People go crazy if you malign their approach to being an elite gamer, but I am more of an arrogant intellectual so I will accept critique about my present methodology:
I have a rad for the CPU pull fresh air in through the top of the PC
That heated air is partially expelled out the side, but there is also some opening available for air to move into the motherboard area
The motherboard area has the typical exhaust and is also getting... heated air from the hard drive intake
bottom of PC has air being pulled up through the bottom pedestal chamber where I have the GPU looping and the associated radiators pulling air in through.. the side, and out the other side--that air only meets the PC if the intake on top manages to catch some of that exhausted air.
As a result, the CPU and GPU rad use doesn't impact each other.
At the moment I have 4 peltiers/tecs placed on the backplate of my 3090 and it drops the vram temps down to within 2F of the gpu core when gaming. That heat itself is absorbed by an old LGA 2011 copper heatsink I purchased off ebay explicitly for this task, but I did take a few moments to polish it with 600 grit sand paper to make it a little more effective. I have fans blowing on that CPU (heatsink) via a cheapo "vga fan card" that I've adulterated and hooked in a sensor that I taped onto one of the fins of that heatsink.
Once the sensor reads about 90F, the fans turn on, and will linger for a few minutes after the heat drops to like 85F or so. While gaming, that means it can stay running.
I unplug the peltiers when not gaming. No sense leaving that on.
Ultimately I am working on completely replacing the alumninum backplate with a copper one I have already fashioned, but I still need to polish the modified water cooling blocks/cold plates so that they in turn can either... draw heat away from the peltiers (and in effect, replace that heatsink I mentioned) via a water loop dedicated to that task, or simply say to heck with the space age science and just cool the back of the card in a really customized and unncessarily complicated way, to prevent the need for buying active backplate cooling due to how poorly thought out the water blocks available have been due to the fact that the rear facing vram was not included in the active cooling in... all of the designs out there.

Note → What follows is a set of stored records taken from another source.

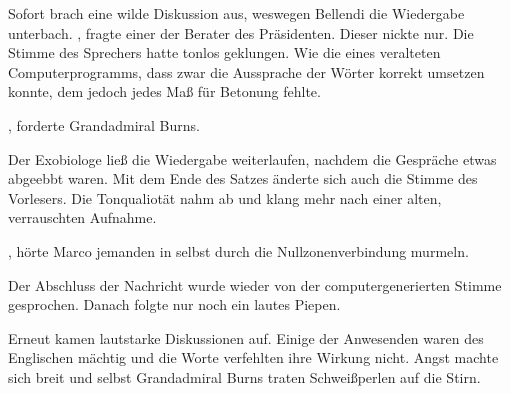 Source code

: 
\par

Sofort brach eine wilde Diskussion aus, weswegen Bellendi die Wiedergabe unterbach. , fragte einer der Berater des Präsidenten. Dieser nickte nur. Die Stimme des Sprechers hatte tonlos geklungen. Wie die eines veralteten Computerprogramms, dass zwar die Aussprache der Wörter korrekt umsetzen konnte, dem jedoch jedes Maß für Betonung fehlte.

\par

, forderte Grandadmiral Burns. 

\par

Der Exobiologe ließ die Wiedergabe weiterlaufen, nachdem die Gespräche etwas abgeebbt waren.  Mit dem Ende des Satzes änderte sich auch die Stimme des Vorlesers. Die Tonqualiotät nahm ab und klang mehr nach einer alten, verrauschten Aufnahme. 

\par

, hörte Marco jemanden in selbst durch die Nullzonenverbindung murmeln.

\par

Der Abschluss der Nachricht wurde wieder von der computergenerierten Stimme gesprochen.  Danach folgte nur noch ein lautes Piepen.

\par

Erneut kamen lautstarke Diskussionen auf. Einige der Anwesenden waren des Englischen mächtig und die Worte verfehlten ihre Wirkung nicht. Angst machte sich breit und selbst Grandadmiral Burns traten Schweißperlen auf die Stirn. 

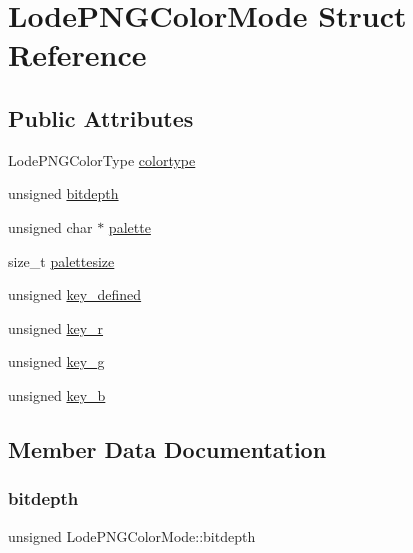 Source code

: \hypertarget{struct_lode_p_n_g_color_mode}{}\section{Lode\+P\+N\+G\+Color\+Mode Struct Reference}
\label{struct_lode_p_n_g_color_mode}
\subsection*{Public Attributes}
\begin{DoxyCompactItemize}
\item 
Lode\+P\+N\+G\+Color\+Type \mbox{\hyperlink{struct_lode_p_n_g_color_mode_a4f3df7240411abe80546052d197fbe8d}{colortype}}
\item 
unsigned \mbox{\hyperlink{struct_lode_p_n_g_color_mode_ad20010b9561980f65281bc17f7848253}{bitdepth}}
\item 
unsigned char $\ast$ \mbox{\hyperlink{struct_lode_p_n_g_color_mode_a54f0a793238009fcb95f081626fae308}{palette}}
\item 
size\+\_\+t \mbox{\hyperlink{struct_lode_p_n_g_color_mode_a407557f056168682d9319aeb60866dcc}{palettesize}}
\item 
unsigned \mbox{\hyperlink{struct_lode_p_n_g_color_mode_ab9105505c5d56cfc6ce4efe1bb288b54}{key\+\_\+defined}}
\item 
unsigned \mbox{\hyperlink{struct_lode_p_n_g_color_mode_a29e64327bca1f3d16235e9ff471e4d50}{key\+\_\+r}}
\item 
unsigned \mbox{\hyperlink{struct_lode_p_n_g_color_mode_ad98309f36d289392b0c440baa50af9f6}{key\+\_\+g}}
\item 
unsigned \mbox{\hyperlink{struct_lode_p_n_g_color_mode_a93a269405fee0d1c5045a1a671ed1de8}{key\+\_\+b}}
\end{DoxyCompactItemize}


\subsection{Member Data Documentation}
\mbox{\label{struct_lode_p_n_g_color_mode_ad20010b9561980f65281bc17f7848253}} 
\subsubsection{\texorpdfstring{bitdepth}{bitdepth}}
{\footnotesize\ttfamily unsigned Lode\+P\+N\+G\+Color\+Mode\+::bitdepth}

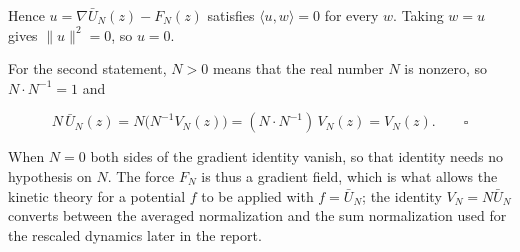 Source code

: \documentclass[11pt,a4paper]{report}
\begin{document}
Hence \(u=\nabla\bar U_N(z)-F_N(z)\) satisfies \(\langle u,w\rangle=0\) for every \(w\). Taking \(w=u\) gives \(\|u\|^2=0\), so \(u=0\).




For the second statement, \(N>0\) means that the real number \(N\) is nonzero, so \(N\cdot N^{-1}=1\) and


\[N\,\bar U_N(z)=N\bigl(N^{-1}V_N(z)\bigr)=(N\cdot N^{-1})\,V_N(z)=V_N(z).\qquad\square\]


When \(N=0\) both sides of the gradient identity vanish, so that identity needs no hypothesis on \(N\). The force \(F_N\) is thus a gradient field, which is what allows the kinetic theory for a potential \(f\) to be applied with \(f=\bar U_N\); the identity \(V_N=N\bar U_N\) converts between the averaged normalization and the sum normalization used for the rescaled dynamics later in the report.
\end{document}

Speaking of ultimately, I am making the power to the peltiers more based on temperature sensing -- not the same way as teh fans but via a dedicated controller that can provide sufficient voltage, and then drop the voltage down too so that I don't have condensation issues.
All to... well the card isn't going to go any faster, but it will never be limited due to temperature constraints based on the 'performance bin' it is in based on its active temperature when gaming.
In my tests thus far, its's been really good. Polishing all the copper by hand is exceedingly time consuming, though, so it'll be a while before I'm done. I hope Nvidia doesn't release a better card by then!!
to 70-80% at 50c ,put your rad on top pushing air out.make sure your rad pump is at full speed.
front as intake and rear as exhaust.make sure your tower is on a hard flat surface.turn case fans as high as you can without noise bothering you.if your case has a glass front theres no real help there most are trash get a mesh front case or one with large vents.
Do you have some pics? How do you controll temps or how much w did you take?
I have a mp5works block on my 3090 backplate and there is some room for peltier elemets between waterblock and backplate.